The records:
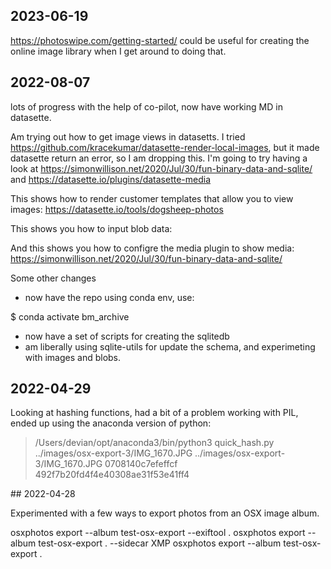## 2023-06-19 

https://photoswipe.com/getting-started/ could be useful for creating the online image library when I get around to doing that. 


## 2022-08-07 


lots of progress with the help of co-pilot, now have working MD in datasette. 

Am trying out how to get image views in datasetts. 
I tried https://github.com/kracekumar/datasette-render-local-images, but it made datasette return an error, so I am dropping this. 
I'm going to try having a look at https://simonwillison.net/2020/Jul/30/fun-binary-data-and-sqlite/ and https://datasette.io/plugins/datasette-media 

This shows how to render customer templates that allow you to view images:
https://datasette.io/tools/dogsheep-photos

This shows you how to input blob data: 

And this shows you how to configre the media plugin to show media:
https://simonwillison.net/2020/Jul/30/fun-binary-data-and-sqlite/

Some other changes 

- now have the repo using conda env, use:

$ conda activate bm_archive 

- now have a set of scripts for creating the sqlitedb 
- am liberally using sqlite-utils for update the schema, and experimeting with images and blobs. 



## 2022-04-29 

Looking at hashing functions, had a bit of a problem working with PIL, ended up using the anaconda version of python:
> /Users/devian/opt/anaconda3/bin/python3 quick_hash.py ../images/osx-export-3/IMG_1670.JPG
../images/osx-export-3/IMG_1670.JPG
0708140c7efeffcf
492f7b20fd4f4e40308ae31f53e41ff4 


## 2022-04-28 

Experimented with a few ways to export photos from an OSX image album. 

osxphotos export --album test-osx-export --exiftool  .
osxphotos export --album test-osx-export . --sidecar XMP
osxphotos export --album test-osx-export .


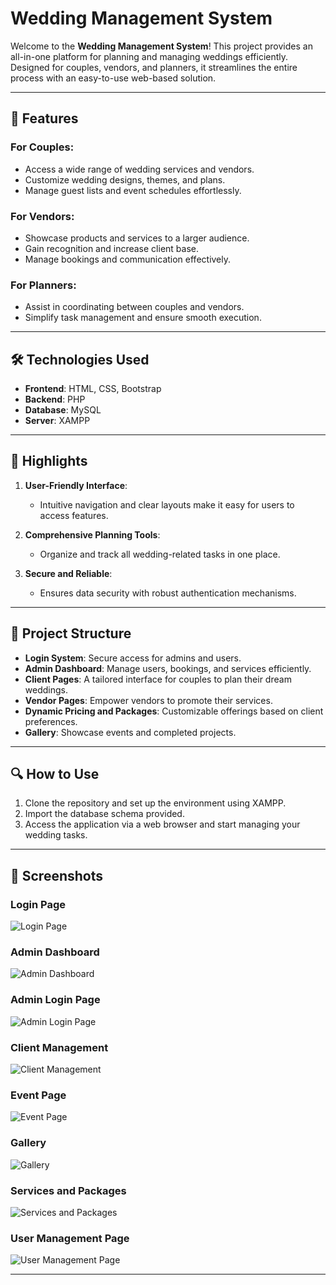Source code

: # Wedding Management System
Welcome to the **Wedding Management System**! This project provides an all-in-one platform for planning and managing weddings efficiently. Designed for couples, vendors, and planners, it streamlines the entire process with an easy-to-use web-based solution.

---

## 🚀 Features

### For Couples:
- Access a wide range of wedding services and vendors.
- Customize wedding designs, themes, and plans.
- Manage guest lists and event schedules effortlessly.

### For Vendors:
- Showcase products and services to a larger audience.
- Gain recognition and increase client base.
- Manage bookings and communication effectively.

### For Planners:
- Assist in coordinating between couples and vendors.
- Simplify task management and ensure smooth execution.

---

## 🛠️ Technologies Used

- **Frontend**: HTML, CSS, Bootstrap
- **Backend**: PHP
- **Database**: MySQL
- **Server**: XAMPP

---

## 🎨 Highlights

1. **User-Friendly Interface**:
   - Intuitive navigation and clear layouts make it easy for users to access features.

2. **Comprehensive Planning Tools**:
   - Organize and track all wedding-related tasks in one place.

3. **Secure and Reliable**:
   - Ensures data security with robust authentication mechanisms.

---

## 📂 Project Structure

- **Login System**: Secure access for admins and users.
- **Admin Dashboard**: Manage users, bookings, and services efficiently.
- **Client Pages**: A tailored interface for couples to plan their dream weddings.
- **Vendor Pages**: Empower vendors to promote their services.
- **Dynamic Pricing and Packages**: Customizable offerings based on client preferences.
- **Gallery**: Showcase events and completed projects.

---

## 🔍 How to Use

1. Clone the repository and set up the environment using XAMPP.
2. Import the database schema provided.
3. Access the application via a web browser and start managing your wedding tasks.

---

## 📸 Screenshots

### Login Page  
![Login Page](outputs/login_page.png)  

### Admin Dashboard  
![Admin Dashboard](outputs/admin_dashboard.png)  

### Admin Login Page  
![Admin Login Page](outputs/admin_login_page.png)  

### Client Management  
![Client Management](outputs/client_page.png)  

### Event Page  
![Event Page](outputs/events_page.png)  

### Gallery  
![Gallery](outputs/Gallery_page.png)  

### Services and Packages  
![Services and Packages](outputs/services_and_packages.png)  

### User Management Page  
![User Management Page](outputs/user_management_page.png)  

---
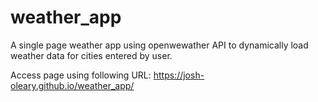 # weather_app

A single page weather app using openwewather API to dynamically load weather data for cities entered by user.


Access page using following URL: https://josh-oleary.github.io/weather_app/
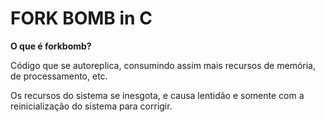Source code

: <h1>FORK BOMB in C</h1>

<b>O que é forkbomb?</b>
<p>Código que se autoreplica, consumindo assim mais recursos de memória, de processamento, etc.</p>
<p>Os recursos do sistema se inesgota, e causa lentidão e somente com a reinicialização do sistema para corrigir.</p>
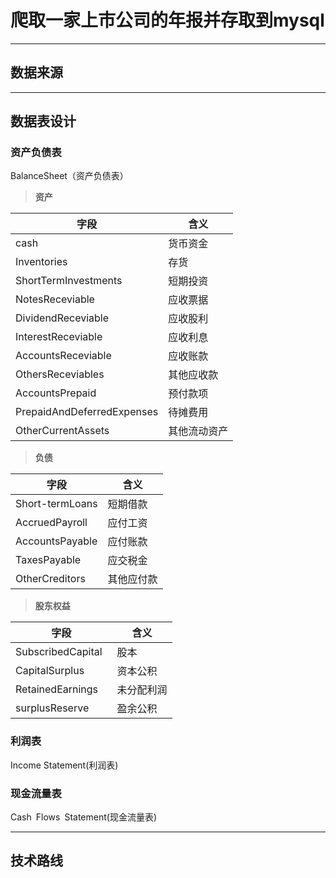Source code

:# 爬取一家上市公司的年报并存取到mysql

---

## 数据来源

---

## 数据表设计

### 资产负债表

BalanceSheet（资产负债表）

> **资产**

字段|含义
---|---
cash|货币资金
Inventories|存货
ShortTermInvestments|短期投资
NotesReceviable|应收票据
DividendReceviable|应收股利
InterestReceviable|应收利息
AccountsReceviable|应收账款
OthersReceviables|其他应收款
AccountsPrepaid|预付款项
PrepaidAndDeferredExpenses|待摊费用
OtherCurrentAssets|其他流动资产

> **负债**

字段|含义
---|---
Short-termLoans|短期借款
AccruedPayroll| 应付工资
AccountsPayable| 应付账款
TaxesPayable| 应交税金
OtherCreditors|其他应付款

> **股东权益**

字段|含义
--|--
SubscribedCapital |股本
CapitalSurplus |资本公积
RetainedEarnings|未分配利润
surplusReserve  |盈余公积

### 利润表

Income Statement(利润表)

### 现金流量表

Cash Flows Statement(现金流量表)

---

## 技术路线
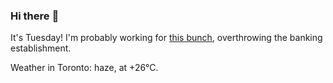 ### Hi there :wave:

It's Tuesday! I'm probably working for [this bunch](https://github.com/kohofinancial), overthrowing the banking establishment.

Weather in Toronto: haze, at +26°C.
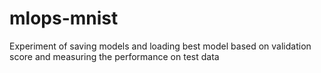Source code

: # mlops-mnist

Experiment of saving models and loading best model based on validation score and measuring the performance on test data
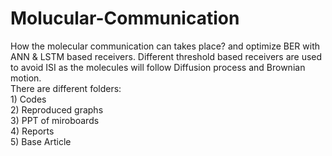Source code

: # Molucular-Communication
How the molecular communication can takes place? and optimize BER with ANN &amp; LSTM based receivers.
Different threshold based receivers are used to avoid ISI as the molecules will follow Diffusion process and Brownian motion. 
</br > There are different folders: 
</br > 1) Codes
</br > 2) Reproduced graphs
</br > 3) PPT of miroboards
</br > 4) Reports
</br > 5) Base Article
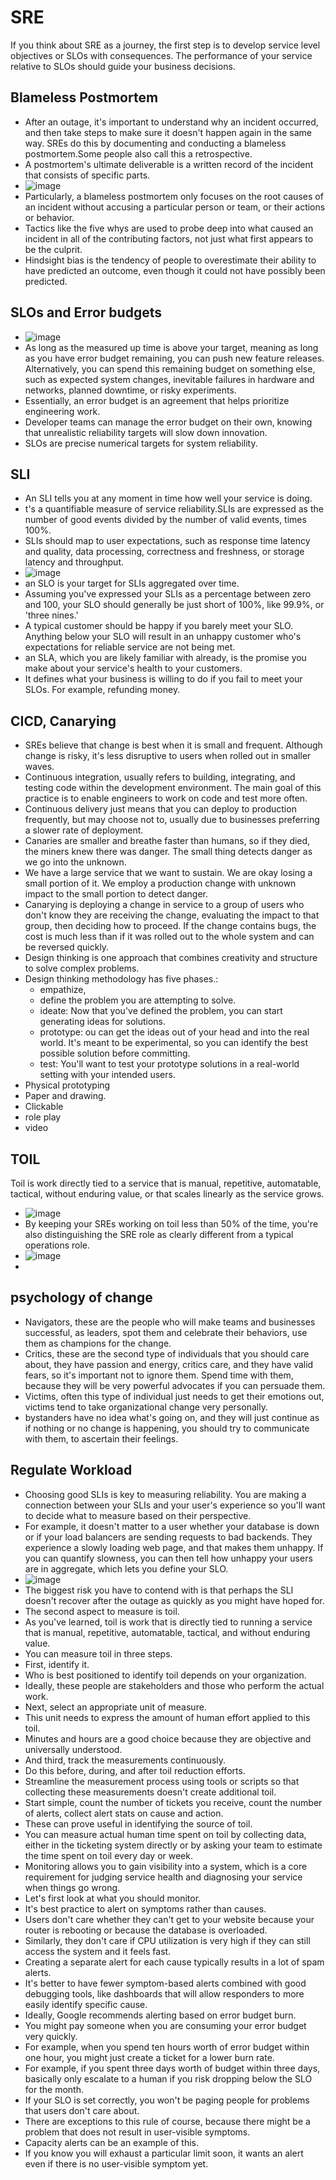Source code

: # SRE

If you think about SRE as a journey, the first step is to develop service level objectives or SLOs with consequences. The performance of your service relative to SLOs should guide your business decisions.

## Blameless Postmortem

- After an outage, it's important to understand why an incident occurred, and then take steps to make sure it doesn't happen again in the same way. SREs do this by documenting and conducting a blameless postmortem.Some people also call this a retrospective.
- A postmortem's ultimate deliverable is a written record of the incident that consists of specific parts.
- ![image](https://github.com/user-attachments/assets/c1795b41-fe8e-494f-b02d-9c5a1ce81736)
- Particularly, a blameless postmortem only focuses on the root causes of an incident without accusing a particular person or team, or their actions or behavior.
- Tactics like the five whys are used to probe deep into what caused an incident in all of the contributing factors, not just what first appears to be the culprit.
- Hindsight bias is the tendency of people to overestimate their ability to have predicted an outcome, even though it could not have possibly been predicted.

## SLOs and Error budgets

- ![image](https://github.com/user-attachments/assets/56c3e2f5-277b-4e2f-af67-195a952322d9)
- As long as the measured up time is above your target, meaning as long as you have error budget remaining, you can push new feature releases. Alternatively, you can spend this remaining budget on something else, such as expected system changes, inevitable failures in hardware and networks, planned downtime, or risky experiments.
- Essentially, an error budget is an agreement that helps prioritize engineering work.
- Developer teams can manage the error budget on their own, knowing that unrealistic reliability targets will slow down innovation.
- SLOs are precise numerical targets for system reliability.

## SLI

- An SLI tells you at any moment in time how well your service is doing.
- t's a quantifiable measure of service reliability.SLIs are expressed as the number of good events divided by the number of valid events, times 100%.
- SLIs should map to user expectations, such as response time latency and quality, data processing, correctness and freshness, or storage latency and throughput.
- ![image](https://github.com/user-attachments/assets/b74848ad-d62f-4bcd-a84a-df730268ed69)
- an SLO is your target for SLIs aggregated over time.
- Assuming you've expressed your SLIs as a percentage between zero and 100, your SLO should generally be just short of 100%, like 99.9%, or 'three nines.'
- A typical customer should be happy if you barely meet your SLO. Anything below your SLO will result in an unhappy customer who's expectations for reliable service are not being met.
- an SLA, which you are likely familiar with already, is the promise you make about your service's health to your customers.
- It defines what your business is willing to do if you fail to meet your SLOs. For example, refunding money.

## CICD, Canarying

- SREs believe that change is best when it is small and frequent. Although change is risky, it's less disruptive to users when rolled out in smaller waves.
- Continuous integration, usually refers to building, integrating, and testing code within the development environment. The main goal of this practice is to enable engineers to work on code and test more often.
- Continuous delivery just means that you can deploy to production frequently, but may choose not to, usually due to businesses preferring a slower rate of deployment.
- Canaries are smaller and breathe faster than humans, so if they died, the miners knew there was danger. The small thing detects danger as we go into the unknown.
- We have a large service that we want to sustain. We are okay losing a small portion of it. We employ a production change with unknown impact to the small portion to detect danger.
- Canarying is deploying a change in service to a group of users who don't know they are receiving the change, evaluating the impact to that group, then deciding how to proceed. If the change contains bugs, the cost is much less than if it was rolled out to the whole system and can be reversed quickly.
- Design thinking is one approach that combines creativity and structure to solve complex problems.
- Design thinking methodology has five phases.:
  - empathize,
  - define the problem you are attempting to solve.
  - ideate: Now that you've defined the problem, you can start generating ideas for solutions.
  - prototype: ou can get the ideas out of your head and into the real world. It's meant to be experimental, so you can identify the best possible solution before committing.
  - test: You'll want to test your prototype solutions in a real-world setting with your intended users.
- Physical prototyping
- Paper and drawing.
- Clickable
- role play
- video

## TOIL

Toil is work directly tied to a service that is manual, repetitive, automatable, tactical, without enduring value, or that scales linearly as the service grows.

- ![image](https://github.com/user-attachments/assets/4777ddde-2183-4b68-90eb-af5affd1497b)
- By keeping your SREs working on toil less than 50% of the time, you're also distinguishing the SRE role as clearly different from a typical operations role.
- ![image](https://github.com/user-attachments/assets/c352ecf0-ca40-421d-a43c-fa5d31e7e91c)
- 

## psychology of change

- Navigators, these are the people who will make teams and businesses successful, as leaders, spot them and celebrate their behaviors, use them as champions for the change.
- Critics, these are the second type of individuals that you should care about, they have passion and energy, critics care, and they have valid fears, so it's important not to ignore them. Spend time with them, because they will be very powerful advocates if you can persuade them.
- Victims, often this type of individual just needs to get their emotions out, victims tend to take organizational change very personally.
- bystanders have no idea what's going on, and they will just continue as if nothing or no change is happening, you should try to communicate with them, to ascertain their feelings.

## Regulate Workload

- Choosing good SLIs is key to measuring reliability. You are making a connection between your SLIs and your user's experience so you'll want to decide what to measure based on their perspective.
- For example, it doesn't matter to a user whether your database is down or if your load balancers are sending requests to bad backends.  They experience a slowly loading web page, and that makes them unhappy. If you can quantify slowness, you can then tell how unhappy your users are in aggregate, which lets you define your SLO.
- ![image](https://github.com/user-attachments/assets/a360910d-a324-41ac-b11d-3de4c4b26357)
- The biggest risk you have to contend with is that perhaps the SLI doesn't recover after the outage as quickly as you might have hoped for.
- The second aspect to measure is toil.
- As you've learned, toil is work that is directly tied to running a service that is manual, repetitive, automatable, tactical, and without enduring value.
- You can measure toil in three steps.
- First, identify it.
- Who is best positioned to identify toil depends on your organization.
- Ideally, these people are stakeholders and those who perform the actual work.
- Next, select an appropriate unit of measure.
- This unit needs to express the amount of human effort applied to this toil.
- Minutes and hours are a good choice because they are objective and universally understood.
- And third, track the measurements continuously.
- Do this before, during, and after toil reduction efforts.
- Streamline the measurement process using tools or scripts so that collecting these measurements doesn't create additional toil.
- Start simple, count the number of tickets you receive, count the number of alerts, collect alert stats on cause and action.
- These can prove useful in identifying the source of toil.
- You can measure actual human time spent on toil by collecting data, either in the ticketing system directly or by asking your team to estimate the time spent on toil every day or week.
- Monitoring allows you to gain visibility into a system, which is a core requirement for judging service health and diagnosing your service when things go wrong.
- Let's first look at what you should monitor.
- It's best practice to alert on symptoms rather than causes.
- Users don't care whether they can't get to your website because your router is rebooting or because the database is overloaded.
- Similarly, they don't care if CPU utilization is very high if they can still access the system and it feels fast.
- Creating a separate alert for each cause typically results in a lot of spam alerts.
- It's better to have fewer symptom-based alerts combined with good debugging tools, like dashboards that will allow responders to more easily identify specific cause.
- Ideally, Google recommends alerting based on error budget burn.
- You might pay someone when you are consuming your error budget very quickly.
- For example, when you spend ten hours worth of error budget within one hour, you might just create a ticket for a lower burn rate.
- For example, if you spent three days worth of budget within three days, basically only escalate to a human if you risk dropping below the SLO for the month.
- If your SLO is set correctly, you won't be paging people for problems that users don't care about.
- There are exceptions to this rule of course, because there might be a problem that does not result in user-visible symptoms.
- Capacity alerts can be an example of this.
- If you know you will exhaust a particular limit soon, it wants an alert even if there is no user-visible symptom yet.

What you need to do: Wherever the string "expectations" shows up in the material, copy the line that holds it.

Task answer:
- SLIs should map to user expectations, such as response time latency and quality, data processing, correctness and freshness, or storage latency and throughput.
- A typical customer should be happy if you barely meet your SLO. Anything below your SLO will result in an unhappy customer who's expectations for reliable service are not being met.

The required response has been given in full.